One of the challenges that keeps surfacing in business to business marketing is how to define a target customer.  What if you are selling to a company rather than an individual – how do you specify a target?  What is your business to business target market?

To define your business to business target market start by recognizing that you are not marketing to businesses. Companies don’t buy anything, people buy. So, your product or services solves a problem for somebody. Know what that problem is and market to that person. This thinking can be a shift for most people, but it is a powerful way to market your business and define your marketing target. 

First, know that never in the history of the world has a business bought anything. 

The other day I was standing in front of a group of business owners and marketing managers helping them to define their target customer – their EngageStory character – and I had this simple epiphany. 

I asked one woman who her target market was; she replied: “small businesses.” 

Which is an answer I get dozens of times a week: “I am targeting small to medium-sized businesses, or big businesses, or service businesses or businesses with purple doors.” 

Most people talk about their segments with the conviction of having thought through their target market carefully and precisely defined be a whom they want to attract.

The woman in this workshop could tell me how many people work at her target client, how much money the business makes, whether it is innovative or stuck in its way and so on.   

We have all been trained this way.  This is how we create segments and how we think about our customers.  However, it is wrong.   

My epiphany: her target market doesn’t exist, and if you are marketing to a business, yours doesn’t either.

knew this but struggled to express it until I just did: stop selling to businesses. 

Nobody listening to you is a business.  Businesses don’t buy.  They never buy.  They don’t even exist except as a piece of paper and an entry in a database somewhere.

Businesses aren’t real; people are. 

People are real.  People buy. 

Individuals in businesses have problems and needs.  The state of a business informs these needs and their needs can absolutely be related to business performance. But it is still the person who has the need and the person you must market to.

The real reason you might target a business with sales in the realm of 20 to 40 million dollars is that people in these businesses tend to have a similar problem. 

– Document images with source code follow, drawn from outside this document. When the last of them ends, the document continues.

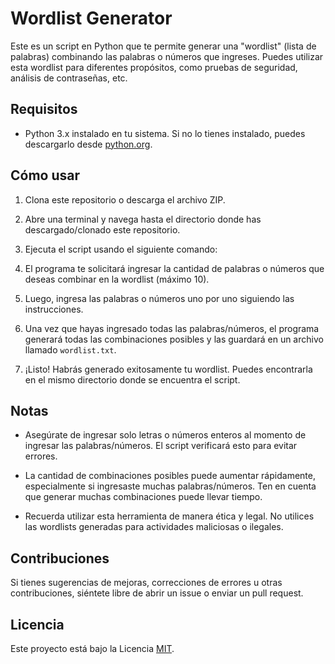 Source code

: # Wordlist Generator

Este es un script en Python que te permite generar una "wordlist" (lista de palabras) combinando las palabras o números que ingreses. Puedes utilizar esta wordlist para diferentes propósitos, como pruebas de seguridad, análisis de contraseñas, etc.

## Requisitos

- Python 3.x instalado en tu sistema. Si no lo tienes instalado, puedes descargarlo desde [python.org](https://www.python.org/downloads/).

## Cómo usar

1. Clona este repositorio o descarga el archivo ZIP.

2. Abre una terminal y navega hasta el directorio donde has descargado/clonado este repositorio.

3. Ejecuta el script usando el siguiente comando:


4. El programa te solicitará ingresar la cantidad de palabras o números que deseas combinar en la wordlist (máximo 10).

5. Luego, ingresa las palabras o números uno por uno siguiendo las instrucciones.

6. Una vez que hayas ingresado todas las palabras/números, el programa generará todas las combinaciones posibles y las guardará en un archivo llamado `wordlist.txt`.

7. ¡Listo! Habrás generado exitosamente tu wordlist. Puedes encontrarla en el mismo directorio donde se encuentra el script.

## Notas

- Asegúrate de ingresar solo letras o números enteros al momento de ingresar las palabras/números. El script verificará esto para evitar errores.

- La cantidad de combinaciones posibles puede aumentar rápidamente, especialmente si ingresaste muchas palabras/números. Ten en cuenta que generar muchas combinaciones puede llevar tiempo.

- Recuerda utilizar esta herramienta de manera ética y legal. No utilices las wordlists generadas para actividades maliciosas o ilegales.

## Contribuciones

Si tienes sugerencias de mejoras, correcciones de errores u otras contribuciones, siéntete libre de abrir un issue o enviar un pull request.

## Licencia

Este proyecto está bajo la Licencia [MIT](LICENSE).
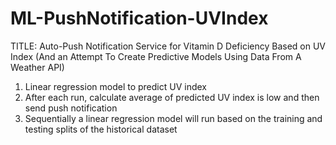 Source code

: # ML-PushNotification-UVIndex

TITLE:
Auto-Push Notification Service for Vitamin D Deficiency Based on UV Index (And an Attempt To Create Predictive Models Using Data From A Weather API)

1) Linear regression model to predict UV index 
2) After each run, calculate average of predicted UV index is low and then send push notification 
3) Sequentially a linear regression model will run based on the training and testing splits of the historical dataset

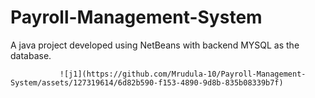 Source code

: # Payroll-Management-System
A java project developed using NetBeans with backend MYSQL as the database.

               ![j1](https://github.com/Mrudula-10/Payroll-Management-System/assets/127319614/6d82b590-f153-4890-9d8b-835b08339b7f)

However, the sales are irrelevant.  The problem is key.  

Instead of targeting the business with the right level of sales, you must target the individual with the problem. 

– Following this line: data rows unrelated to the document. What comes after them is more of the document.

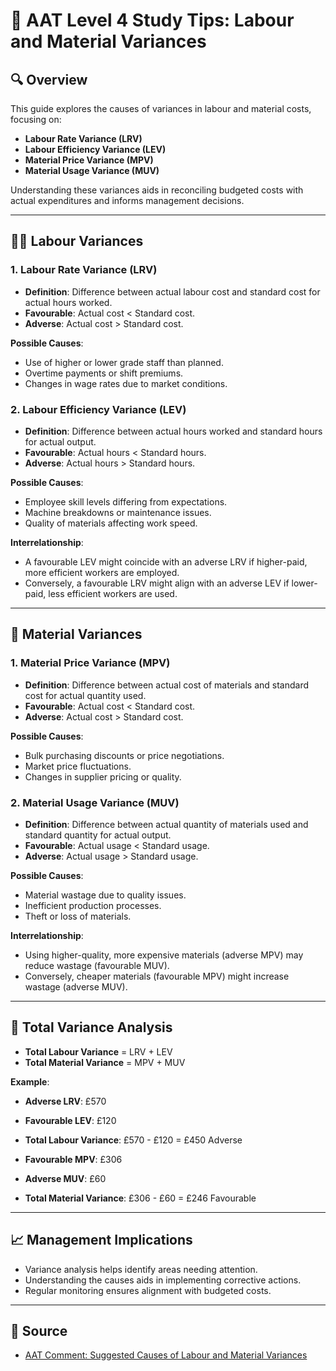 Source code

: # 📘 AAT Level 4 Study Tips: Labour and Material Variances

## 🔍 Overview

This guide explores the causes of variances in labour and material costs, focusing on:

- **Labour Rate Variance (LRV)**
- **Labour Efficiency Variance (LEV)**
- **Material Price Variance (MPV)**
- **Material Usage Variance (MUV)**

Understanding these variances aids in reconciling budgeted costs with actual expenditures and informs management decisions.

---

## 🧑‍🏭 Labour Variances

### 1. Labour Rate Variance (LRV)

- **Definition**: Difference between actual labour cost and standard cost for actual hours worked.
- **Favourable**: Actual cost < Standard cost.
- **Adverse**: Actual cost > Standard cost.

**Possible Causes**:

- Use of higher or lower grade staff than planned.
- Overtime payments or shift premiums.
- Changes in wage rates due to market conditions.

### 2. Labour Efficiency Variance (LEV)

- **Definition**: Difference between actual hours worked and standard hours for actual output.
- **Favourable**: Actual hours < Standard hours.
- **Adverse**: Actual hours > Standard hours.

**Possible Causes**:

- Employee skill levels differing from expectations.
- Machine breakdowns or maintenance issues.
- Quality of materials affecting work speed.

**Interrelationship**:

- A favourable LEV might coincide with an adverse LRV if higher-paid, more efficient workers are employed.
- Conversely, a favourable LRV might align with an adverse LEV if lower-paid, less efficient workers are used.

---

## 🧱 Material Variances

### 1. Material Price Variance (MPV)

- **Definition**: Difference between actual cost of materials and standard cost for actual quantity used.
- **Favourable**: Actual cost < Standard cost.
- **Adverse**: Actual cost > Standard cost.

**Possible Causes**:

- Bulk purchasing discounts or price negotiations.
- Market price fluctuations.
- Changes in supplier pricing or quality.

### 2. Material Usage Variance (MUV)

- **Definition**: Difference between actual quantity of materials used and standard quantity for actual output.
- **Favourable**: Actual usage < Standard usage.
- **Adverse**: Actual usage > Standard usage.

**Possible Causes**:

- Material wastage due to quality issues.
- Inefficient production processes.
- Theft or loss of materials.

**Interrelationship**:

- Using higher-quality, more expensive materials (adverse MPV) may reduce wastage (favourable MUV).
- Conversely, cheaper materials (favourable MPV) might increase wastage (adverse MUV).

---

## 🧾 Total Variance Analysis

- **Total Labour Variance** = LRV + LEV
- **Total Material Variance** = MPV + MUV

**Example**:

- **Adverse LRV**: £570
- **Favourable LEV**: £120
- **Total Labour Variance**: £570 - £120 = £450 Adverse

- **Favourable MPV**: £306
- **Adverse MUV**: £60
- **Total Material Variance**: £306 - £60 = £246 Favourable

---

## 📈 Management Implications

- Variance analysis helps identify areas needing attention.
- Understanding the causes aids in implementing corrective actions.
- Regular monitoring ensures alignment with budgeted costs.

---

## 🔗 Source

- [AAT Comment: Suggested Causes of Labour and Material Variances](https://www.aatcomment.org.uk/learning/study-tips/suggested-causes-of-labour-and-material-variances-level-4-study-tips/)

Think deeply about your customer, who decides to buy your product and understand what is missing in their life.  Ask yourself (or better yet ask them):

  • What challenges do they face?

  • What is causing them stress at work?

  • How do they feel about what is going on in their life?

  • What do they wish they had?

[Read More: Your Customers Exist in Their World]

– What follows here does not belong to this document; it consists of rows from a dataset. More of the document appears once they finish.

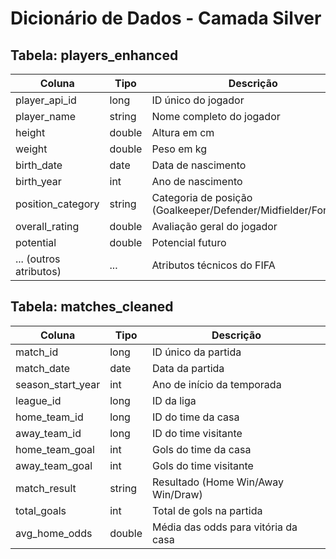 # Dicionário de Dados - Camada Silver

## Tabela: players_enhanced

| Coluna               | Tipo     | Descrição                                      |
|----------------------|----------|------------------------------------------------|
| player_api_id        | long     | ID único do jogador                           |
| player_name          | string   | Nome completo do jogador                      |
| height               | double   | Altura em cm                                  |
| weight               | double   | Peso em kg                                   |
| birth_date           | date     | Data de nascimento                            |
| birth_year           | int      | Ano de nascimento                             |
| position_category    | string   | Categoria de posição (Goalkeeper/Defender/Midfielder/Forward) |
| overall_rating       | double   | Avaliação geral do jogador                    |
| potential            | double   | Potencial futuro                              |
| ... (outros atributos) | ...    | Atributos técnicos do FIFA                    |

## Tabela: matches_cleaned

| Coluna               | Tipo     | Descrição                                      |
|----------------------|----------|------------------------------------------------|
| match_id             | long     | ID único da partida                           |
| match_date           | date     | Data da partida                               |
| season_start_year    | int      | Ano de início da temporada                    |
| league_id            | long     | ID da liga                                    |
| home_team_id         | long     | ID do time da casa                            |
| away_team_id         | long     | ID do time visitante                          |
| home_team_goal       | int      | Gols do time da casa                          |
| away_team_goal       | int      | Gols do time visitante                        |
| match_result         | string   | Resultado (Home Win/Away Win/Draw)            |
| total_goals          | int      | Total de gols na partida                      |
| avg_home_odds        | double   | Média das odds para vitória da casa           | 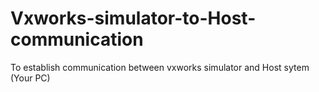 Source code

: # Vxworks-simulator-to-Host-communication
To establish communication between vxworks simulator and Host sytem (Your PC) 
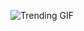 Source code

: 
<!-- GIF_SECTION -->
![Trending GIF](https://media2.giphy.com/media/v1.Y2lkPThiYjIxNzcyNjV3Mzk0OWJhbHV2eWs1anFtZzk2cHNzd2xnNmI5cXc5NHJldWw3YSZlcD12MV9naWZzX3NlYXJjaCZjdD1n/pqMSyHmekA1Qe7Utp7/giphy.gif)
<!-- END_GIF_SECTION -->
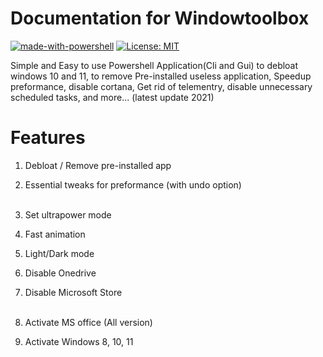 # Documentation for Windowtoolbox

[![made-with-powershell](https://img.shields.io/badge/PowerShell-1f425f?logo=Powershell)](https://microsoft.com/PowerShell)
[![License: MIT](https://img.shields.io/badge/License-MIT-yellow.svg)](https://opensource.org/licenses/MIT)


Simple and Easy to use Powershell Application(Cli and Gui) to debloat windows 10 and 11, to remove Pre-installed useless application, Speedup preformance, disable cortana, Get rid of telementry, disable unnecessary scheduled tasks, and more... (latest update 2021)


# Features

1. Debloat / Remove pre-installed app <br />
2. Essential tweaks for preformance (with undo option)<br /><br />

3. Set ultrapower mode <br />
4. Fast animation <br />
5. Light/Dark mode <br />
6. Disable Onedrive <br />
7. Disable Microsoft Store <br /><br />

8. Activate MS office (All version) <br />
9. Activate Windows 8, 10, 11 <br />


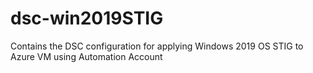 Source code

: # dsc-win2019STIG
Contains the DSC configuration for applying Windows 2019 OS STIG to Azure VM using Automation Account
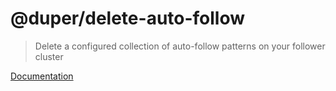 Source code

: # @duper/delete-auto-follow

> Delete a configured collection of auto-follow patterns on your follower cluster

[Documentation](https://duper.github.io/commands/delete-auto-follow/)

Use this information to create a profile of your target customer.  Because you are selling to a person.  People make buying decisions; people have needs; people have nuances and personalities. You must understand the person, not the business.

Targeting this way will make your marketing much more specific, more detailed and easier to relate to.

Therefore, instead of “I target companies with 20-40 million in sales who want to grow”., you target “Business owners who aren’t getting enough out of their marketing and need new strategies to attract customers.”

Then you can get more specific in your targeting and explore a level deeper, getting into the why they don’t have it.  

When you start thinking of your market as people with real problems you can develop solutions that speak directly to them in a way that attracts, engages and increases sales. 

The next step is to understand what is missing in their life

There is always something missing for your target customer.  That is likely informed by the state of the business and the challenges that they are facing, but it isn’t the same thing.  

[Read More: Your Prospect Is Incomplete]

One of my clients worked at a company that was going through a reorganization, and she had to define her team and convince her boss, the CEO of her strategy.  The problem the company faced was how to reorganize.

The problem my client faced was how to convince her boss of the validity of her strategy.  The missing piece wasn’t a new way to organize the company, but rather how to simplify, clarify and explain her ideas to the CEO.  

She hired me to help with the communications and influence first, help with thinking through the structure second.  

It is essential to understand what is missing for your prospect, ultimately the only reason they buy is to make themselves complete.

Successful marketers and successful businesses know that they are selling to people and solving problems for individuals.  

That woman in the workshop? 

The beautiful thing is that once she let go of trying to sell to businesses and started thinking of the people she was targeting and their needs her whole pitch changed. 

She spoke easily and eloquently about whom she was targeting, and I went from a bored listener to a potential client. 

So, stop selling to businesses, start selling to people.